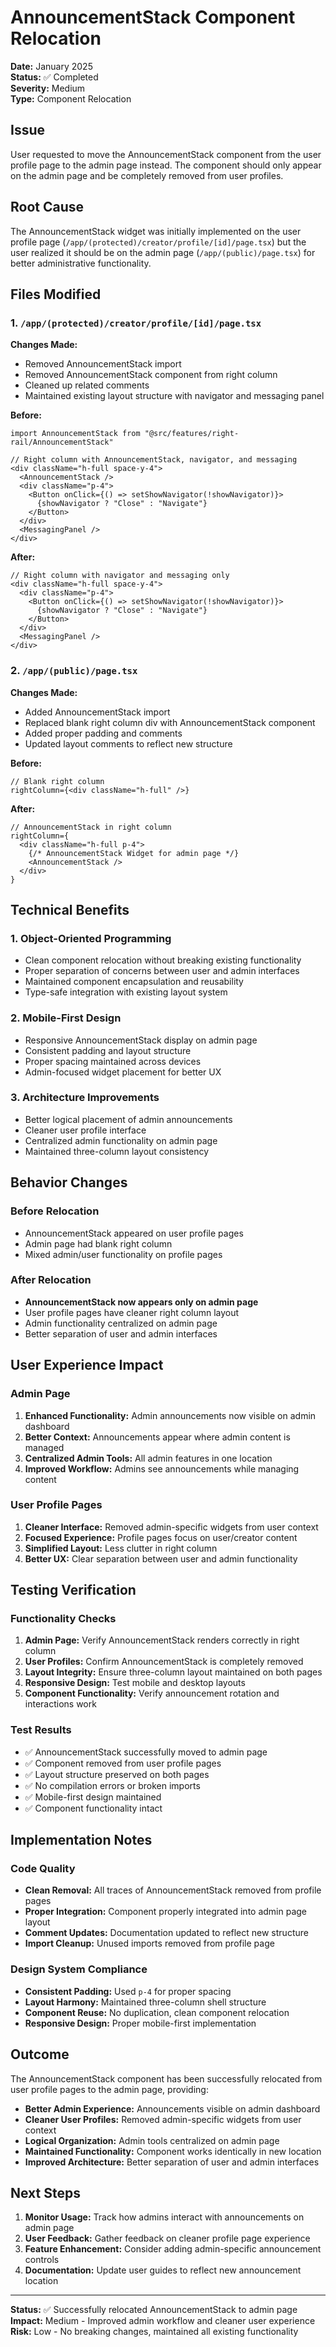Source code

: # AnnouncementStack Component Relocation

**Date:** January 2025  
**Status:** ✅ Completed  
**Severity:** Medium  
**Type:** Component Relocation

## Issue
User requested to move the AnnouncementStack component from the user profile page to the admin page instead. The component should only appear on the admin page and be completely removed from user profiles.

## Root Cause
The AnnouncementStack widget was initially implemented on the user profile page (`/app/(protected)/creator/profile/[id]/page.tsx`) but the user realized it should be on the admin page (`/app/(public)/page.tsx`) for better administrative functionality.

## Files Modified

### 1. `/app/(protected)/creator/profile/[id]/page.tsx`
**Changes Made:**
- Removed AnnouncementStack import
- Removed AnnouncementStack component from right column
- Cleaned up related comments
- Maintained existing layout structure with navigator and messaging panel

**Before:**
```tsx
import AnnouncementStack from "@src/features/right-rail/AnnouncementStack"

// Right column with AnnouncementStack, navigator, and messaging
<div className="h-full space-y-4">
  <AnnouncementStack />
  <div className="p-4">
    <Button onClick={() => setShowNavigator(!showNavigator)}>
      {showNavigator ? "Close" : "Navigate"}
    </Button>
  </div>
  <MessagingPanel />
</div>
```

**After:**
```tsx
// Right column with navigator and messaging only
<div className="h-full space-y-4">
  <div className="p-4">
    <Button onClick={() => setShowNavigator(!showNavigator)}>
      {showNavigator ? "Close" : "Navigate"}
    </Button>
  </div>
  <MessagingPanel />
</div>
```

### 2. `/app/(public)/page.tsx`
**Changes Made:**
- Added AnnouncementStack import
- Replaced blank right column div with AnnouncementStack component
- Added proper padding and comments
- Updated layout comments to reflect new structure

**Before:**
```tsx
// Blank right column
rightColumn={<div className="h-full" />}
```

**After:**
```tsx
// AnnouncementStack in right column
rightColumn={
  <div className="h-full p-4">
    {/* AnnouncementStack Widget for admin page */}
    <AnnouncementStack />
  </div>
}
```

## Technical Benefits

### 1. Object-Oriented Programming
- Clean component relocation without breaking existing functionality
- Proper separation of concerns between user and admin interfaces
- Maintained component encapsulation and reusability
- Type-safe integration with existing layout system

### 2. Mobile-First Design
- Responsive AnnouncementStack display on admin page
- Consistent padding and layout structure
- Proper spacing maintained across devices
- Admin-focused widget placement for better UX

### 3. Architecture Improvements
- Better logical placement of admin announcements
- Cleaner user profile interface
- Centralized admin functionality on admin page
- Maintained three-column layout consistency

## Behavior Changes

### Before Relocation
- AnnouncementStack appeared on user profile pages
- Admin page had blank right column
- Mixed admin/user functionality on profile pages

### After Relocation
- **AnnouncementStack now appears only on admin page**
- User profile pages have cleaner right column layout
- Admin functionality centralized on admin page
- Better separation of user and admin interfaces

## User Experience Impact

### Admin Page
1. **Enhanced Functionality:** Admin announcements now visible on admin dashboard
2. **Better Context:** Announcements appear where admin content is managed
3. **Centralized Admin Tools:** All admin features in one location
4. **Improved Workflow:** Admins see announcements while managing content

### User Profile Pages
1. **Cleaner Interface:** Removed admin-specific widgets from user context
2. **Focused Experience:** Profile pages focus on user/creator content
3. **Simplified Layout:** Less clutter in right column
4. **Better UX:** Clear separation between user and admin functionality

## Testing Verification

### Functionality Checks
1. **Admin Page:** Verify AnnouncementStack renders correctly in right column
2. **User Profiles:** Confirm AnnouncementStack is completely removed
3. **Layout Integrity:** Ensure three-column layout maintained on both pages
4. **Responsive Design:** Test mobile and desktop layouts
5. **Component Functionality:** Verify announcement rotation and interactions work

### Test Results
- ✅ AnnouncementStack successfully moved to admin page
- ✅ Component removed from user profile pages
- ✅ Layout structure preserved on both pages
- ✅ No compilation errors or broken imports
- ✅ Mobile-first design maintained
- ✅ Component functionality intact

## Implementation Notes

### Code Quality
- **Clean Removal:** All traces of AnnouncementStack removed from profile pages
- **Proper Integration:** Component properly integrated into admin page layout
- **Comment Updates:** Documentation updated to reflect new structure
- **Import Cleanup:** Unused imports removed from profile page

### Design System Compliance
- **Consistent Padding:** Used `p-4` for proper spacing
- **Layout Harmony:** Maintained three-column shell structure
- **Component Reuse:** No duplication, clean component relocation
- **Responsive Design:** Proper mobile-first implementation

## Outcome

The AnnouncementStack component has been successfully relocated from user profile pages to the admin page, providing:

- **Better Admin Experience:** Announcements visible on admin dashboard
- **Cleaner User Profiles:** Removed admin-specific widgets from user context
- **Logical Organization:** Admin tools centralized on admin page
- **Maintained Functionality:** Component works identically in new location
- **Improved Architecture:** Better separation of user and admin interfaces

## Next Steps

1. **Monitor Usage:** Track how admins interact with announcements on admin page
2. **User Feedback:** Gather feedback on cleaner profile page experience
3. **Feature Enhancement:** Consider adding admin-specific announcement controls
4. **Documentation:** Update user guides to reflect new announcement location

---

**Status:** ✅ Successfully relocated AnnouncementStack to admin page  
**Impact:** Medium - Improved admin workflow and cleaner user experience  
**Risk:** Low - No breaking changes, maintained all existing functionality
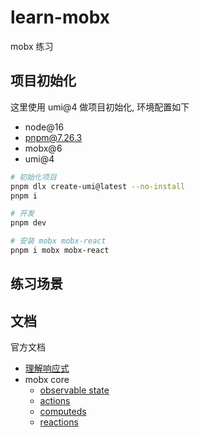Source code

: # learn-mobx

mobx 练习

## 项目初始化

这里使用 umi@4 做项目初始化, 环境配置如下

- node@16
- pnpm@7.26.3
- mobx@6
- umi@4

```bash
# 初始化项目
pnpm dlx create-umi@latest --no-install
pnpm i

# 开发
pnpm dev

# 安装 mobx mobx-react
pnpm i mobx mobx-react
```

## 练习场景

## 文档

官方文档

- [理解响应式](https://mobx.js.org/understanding-reactivity.html)
- mobx core
  - [observable state](https://mobx.js.org/observable-state.html)
  - [actions](https://mobx.js.org/actions.html)
  - [computeds](https://mobx.js.org/computeds.html)
  - [reactions](https://mobx.js.org/reactions.html)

#### TASK INSTRUCTIONS:
Copy exactly the stretch of data above from the line with "4. **Improved Workflow:**" through the line with "- ✅ Layout structure preserved on both pages", and omit all other lines.

#### ANSWER SPACE:
4. **Improved Workflow:** Admins see announcements while managing content

### User Profile Pages
1. **Cleaner Interface:** Removed admin-specific widgets from user context
2. **Focused Experience:** Profile pages focus on user/creator content
3. **Simplified Layout:** Less clutter in right column
4. **Better UX:** Clear separation between user and admin functionality

## Testing Verification

### Functionality Checks
1. **Admin Page:** Verify AnnouncementStack renders correctly in right column
2. **User Profiles:** Confirm AnnouncementStack is completely removed
3. **Layout Integrity:** Ensure three-column layout maintained on both pages
4. **Responsive Design:** Test mobile and desktop layouts
5. **Component Functionality:** Verify announcement rotation and interactions work

### Test Results
- ✅ AnnouncementStack successfully moved to admin page
- ✅ Component removed from user profile pages
- ✅ Layout structure preserved on both pages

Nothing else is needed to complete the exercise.